Exercise data —
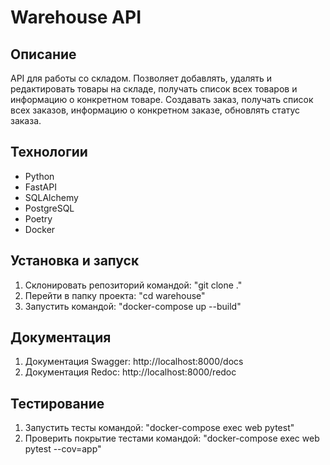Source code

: # Warehouse API

## Описание
API для работы со складом. 
Позволяет добавлять, удалять и редактировать товары на складе, 
получать список всех товаров и информацию о конкретном товаре.
Создавать заказ, получать список всех заказов, информацию о конкретном заказе,
обновлять статус заказа.

## Технологии
- Python
- FastAPI
- SQLAlchemy
- PostgreSQL
- Poetry
- Docker

## Установка и запуск
1. Склонировать репозиторий командой: "git clone ."
2. Перейти в папку проекта: "cd warehouse"
3. Запустить командой: "docker-compose up --build"

## Документация
1. Документация Swagger: http://localhost:8000/docs
2. Документация Redoc: http://localhost:8000/redoc

## Тестирование
1. Запустить тесты командой: "docker-compose exec web pytest"
2. Проверить покрытие тестами командой: "docker-compose exec web pytest --cov=app"
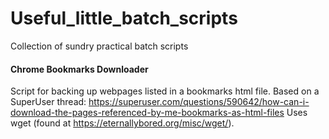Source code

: # Useful_little_batch_scripts
Collection of sundry practical batch scripts


#### Chrome Bookmarks Downloader
Script for backing up webpages listed in a bookmarks html file.
Based on a SuperUser thread: https://superuser.com/questions/590642/how-can-i-download-the-pages-referenced-by-me-bookmarks-as-html-files
Uses wget (found at https://eternallybored.org/misc/wget/).
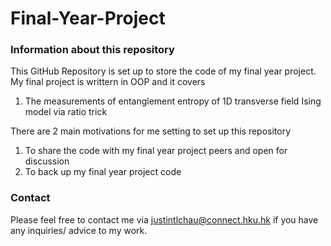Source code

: # Final-Year-Project 

### Information about this repository 
This GitHub Repository is set up to store the code of my final year project. My final project is writtern in OOP and it covers 

1. The measurements of entanglement entropy of 1D transverse field Ising model via ratio trick 

There are 2 main motivations for me setting to set up this repository

1. To share the code with my final year project peers and open for discussion
2. To back up my final year project code

### Contact 
Please feel free to contact me via justintlchau@connect.hku.hk if you have any inquiries/ advice to my work. 
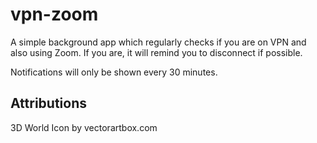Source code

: # vpn-zoom

A simple background app which regularly checks if you are on VPN and also using Zoom. If you are, it will remind you to disconnect if possible.

Notifications will only be shown every 30 minutes.

## Attributions

3D World Icon by vectorartbox.com
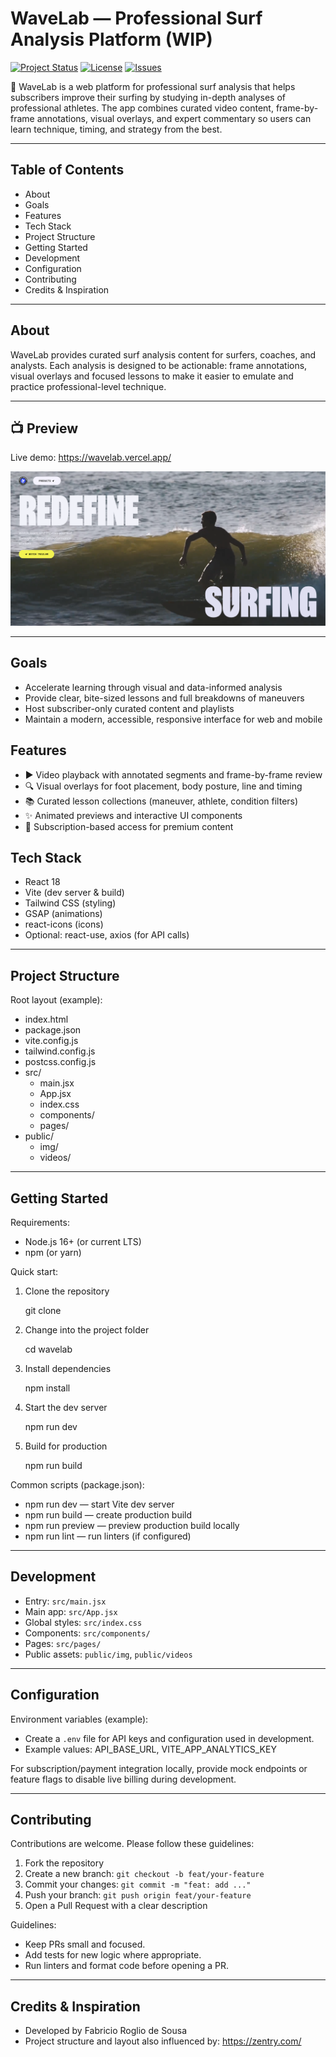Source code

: # WaveLab — Professional Surf Analysis Platform (WIP)

[![Project Status](https://img.shields.io/badge/status-WIP-orange)](#)
[![License](https://img.shields.io/badge/license-MIT-blue.svg)](#)
[![Issues](https://img.shields.io/github/issues/froglio/wavelab)](#)

🎯 WaveLab is a web platform for professional surf analysis that helps subscribers improve their surfing by studying in-depth analyses of professional athletes. The app combines curated video content, frame-by-frame annotations, visual overlays, and expert commentary so users can learn technique, timing, and strategy from the best.

---

## Table of Contents

- About
- Goals
- Features
- Tech Stack
- Project Structure
- Getting Started
- Development
- Configuration
- Contributing
- Credits & Inspiration

---

## About

WaveLab provides curated surf analysis content for surfers, coaches, and analysts. Each analysis is designed to be actionable: frame annotations, visual overlays and focused lessons to make it easier to emulate and practice professional-level technique.

---

## 📺 Preview

Live demo: https://wavelab.vercel.app/

![Preview screenshot](public/img/preview.png)

---

## Goals

- Accelerate learning through visual and data-informed analysis
- Provide clear, bite-sized lessons and full breakdowns of maneuvers
- Host subscriber-only curated content and playlists
- Maintain a modern, accessible, responsive interface for web and mobile

## Features

- ▶️ Video playback with annotated segments and frame-by-frame review
- 🔍 Visual overlays for foot placement, body posture, line and timing
- 📚 Curated lesson collections (maneuver, athlete, condition filters)
- ✨ Animated previews and interactive UI components
- 🔐 Subscription-based access for premium content

## Tech Stack

- React 18
- Vite (dev server & build)
- Tailwind CSS (styling)
- GSAP (animations)
- react-icons (icons)
- Optional: react-use, axios (for API calls)

---

## Project Structure

Root layout (example):

- index.html
- package.json
- vite.config.js
- tailwind.config.js
- postcss.config.js
- src/
  - main.jsx
  - App.jsx
  - index.css
  - components/
  - pages/
- public/
  - img/
  - videos/

---

## Getting Started

Requirements:

- Node.js 16+ (or current LTS)
- npm (or yarn)

Quick start:

1. Clone the repository

   git clone <repository-url>

2. Change into the project folder

   cd wavelab

3. Install dependencies

   npm install

4. Start the dev server

   npm run dev

5. Build for production

   npm run build

Common scripts (package.json):

- npm run dev — start Vite dev server
- npm run build — create production build
- npm run preview — preview production build locally
- npm run lint — run linters (if configured)

---

## Development

- Entry: `src/main.jsx`
- Main app: `src/App.jsx`
- Global styles: `src/index.css`
- Components: `src/components/`
- Pages: `src/pages/`
- Public assets: `public/img`, `public/videos`

---

## Configuration

Environment variables (example):

- Create a `.env` file for API keys and configuration used in development.
- Example values: API_BASE_URL, VITE_APP_ANALYTICS_KEY

For subscription/payment integration locally, provide mock endpoints or feature flags to disable live billing during development.

---

## Contributing

Contributions are welcome. Please follow these guidelines:

1. Fork the repository
2. Create a new branch: `git checkout -b feat/your-feature`
3. Commit your changes: `git commit -m "feat: add ..."`
4. Push your branch: `git push origin feat/your-feature`
5. Open a Pull Request with a clear description

Guidelines:

- Keep PRs small and focused.
- Add tests for new logic where appropriate.
- Run linters and format code before opening a PR.

---

## Credits & Inspiration

- Developed by Fabricio Roglio de Sousa
- Project structure and layout also influenced by: https://zentry.com/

What the exercise asks — A word-for-word copy of the listing is needed. It must not include the pictures.

Task result —
Source code

: # Warehouse API

## Описание
API для работы со складом. 
Позволяет добавлять, удалять и редактировать товары на складе, 
получать список всех товаров и информацию о конкретном товаре.
Создавать заказ, получать список всех заказов, информацию о конкретном заказе,
обновлять статус заказа.

## Технологии
- Python
- FastAPI
- SQLAlchemy
- PostgreSQL
- Poetry
- Docker

## Установка и запуск
1. Склонировать репозиторий командой: "git clone ."
2. Перейти в папку проекта: "cd warehouse"
3. Запустить командой: "docker-compose up --build"

## Документация
1. Документация Swagger: http://localhost:8000/docs
2. Документация Redoc: http://localhost:8000/redoc

## Тестирование
1. Запустить тесты командой: "docker-compose exec web pytest"
2. Проверить покрытие тестами командой: "docker-compose exec web pytest --cov=app"
Source code

: # Useful_little_batch_scripts
Collection of sundry practical batch scripts


#### Chrome Bookmarks Downloader
Script for backing up webpages listed in a bookmarks html file.
Based on a SuperUser thread: https://superuser.com/questions/590642/how-can-i-download-the-pages-referenced-by-me-bookmarks-as-html-files
Uses wget (found at https://eternallybored.org/misc/wget/).
Source code

: # Final-Year-Project 

### Information about this repository 
This GitHub Repository is set up to store the code of my final year project. My final project is writtern in OOP and it covers 

1. The measurements of entanglement entropy of 1D transverse field Ising model via ratio trick 

There are 2 main motivations for me setting to set up this repository

1. To share the code with my final year project peers and open for discussion
2. To back up my final year project code

### Contact 
Please feel free to contact me via justintlchau@connect.hku.hk if you have any inquiries/ advice to my work. 
Source code

: # vpn-zoom

A simple background app which regularly checks if you are on VPN and also using Zoom. If you are, it will remind you to disconnect if possible.

Notifications will only be shown every 30 minutes.

## Attributions

3D World Icon by vectorartbox.com
Source code

: # WaveLab — Professional Surf Analysis Platform (WIP)

[![Project Status](https://img.shields.io/badge/status-WIP-orange)](#)
[![License](https://img.shields.io/badge/license-MIT-blue.svg)](#)
[![Issues](https://img.shields.io/github/issues/froglio/wavelab)](#)

🎯 WaveLab is a web platform for professional surf analysis that helps subscribers improve their surfing by studying in-depth analyses of professional athletes. The app combines curated video content, frame-by-frame annotations, visual overlays, and expert commentary so users can learn technique, timing, and strategy from the best.

---

## Table of Contents

- About
- Goals
- Features
- Tech Stack
- Project Structure
- Getting Started
- Development
- Configuration
- Contributing
- Credits & Inspiration

---

## About

WaveLab provides curated surf analysis content for surfers, coaches, and analysts. Each analysis is designed to be actionable: frame annotations, visual overlays and focused lessons to make it easier to emulate and practice professional-level technique.

---

## 📺 Preview

Live demo: https://wavelab.vercel.app/

![Preview screenshot](public/img/preview.png)

---

## Goals

- Accelerate learning through visual and data-informed analysis
- Provide clear, bite-sized lessons and full breakdowns of maneuvers
- Host subscriber-only curated content and playlists
- Maintain a modern, accessible, responsive interface for web and mobile

## Features

- ▶️ Video playback with annotated segments and frame-by-frame review
- 🔍 Visual overlays for foot placement, body posture, line and timing
- 📚 Curated lesson collections (maneuver, athlete, condition filters)
- ✨ Animated previews and interactive UI components
- 🔐 Subscription-based access for premium content

## Tech Stack

- React 18
- Vite (dev server & build)
- Tailwind CSS (styling)
- GSAP (animations)
- react-icons (icons)
- Optional: react-use, axios (for API calls)

---

## Project Structure

Root layout (example):

- index.html
- package.json
- vite.config.js
- tailwind.config.js
- postcss.config.js
- src/
  - main.jsx
  - App.jsx
  - index.css
  - components/
  - pages/
- public/
  - img/
  - videos/

---

## Getting Started

Requirements:

- Node.js 16+ (or current LTS)
- npm (or yarn)

Quick start:

1. Clone the repository

   git clone <repository-url>

2. Change into the project folder

   cd wavelab

3. Install dependencies

   npm install

4. Start the dev server

   npm run dev

5. Build for production

   npm run build

Common scripts (package.json):

- npm run dev — start Vite dev server
- npm run build — create production build
- npm run preview — preview production build locally
- npm run lint — run linters (if configured)

---

## Development

- Entry: `src/main.jsx`
- Main app: `src/App.jsx`
- Global styles: `src/index.css`
- Components: `src/components/`
- Pages: `src/pages/`
- Public assets: `public/img`, `public/videos`

---

## Configuration

Environment variables (example):

- Create a `.env` file for API keys and configuration used in development.
- Example values: API_BASE_URL, VITE_APP_ANALYTICS_KEY

For subscription/payment integration locally, provide mock endpoints or feature flags to disable live billing during development.

---

## Contributing

Contributions are welcome. Please follow these guidelines:

1. Fork the repository
2. Create a new branch: `git checkout -b feat/your-feature`
3. Commit your changes: `git commit -m "feat: add ..."`
4. Push your branch: `git push origin feat/your-feature`
5. Open a Pull Request with a clear description

Guidelines:

- Keep PRs small and focused.
- Add tests for new logic where appropriate.
- Run linters and format code before opening a PR.

---

## Credits & Inspiration

- Developed by Fabricio Roglio de Sousa
- Project structure and layout also influenced by: https://zentry.com/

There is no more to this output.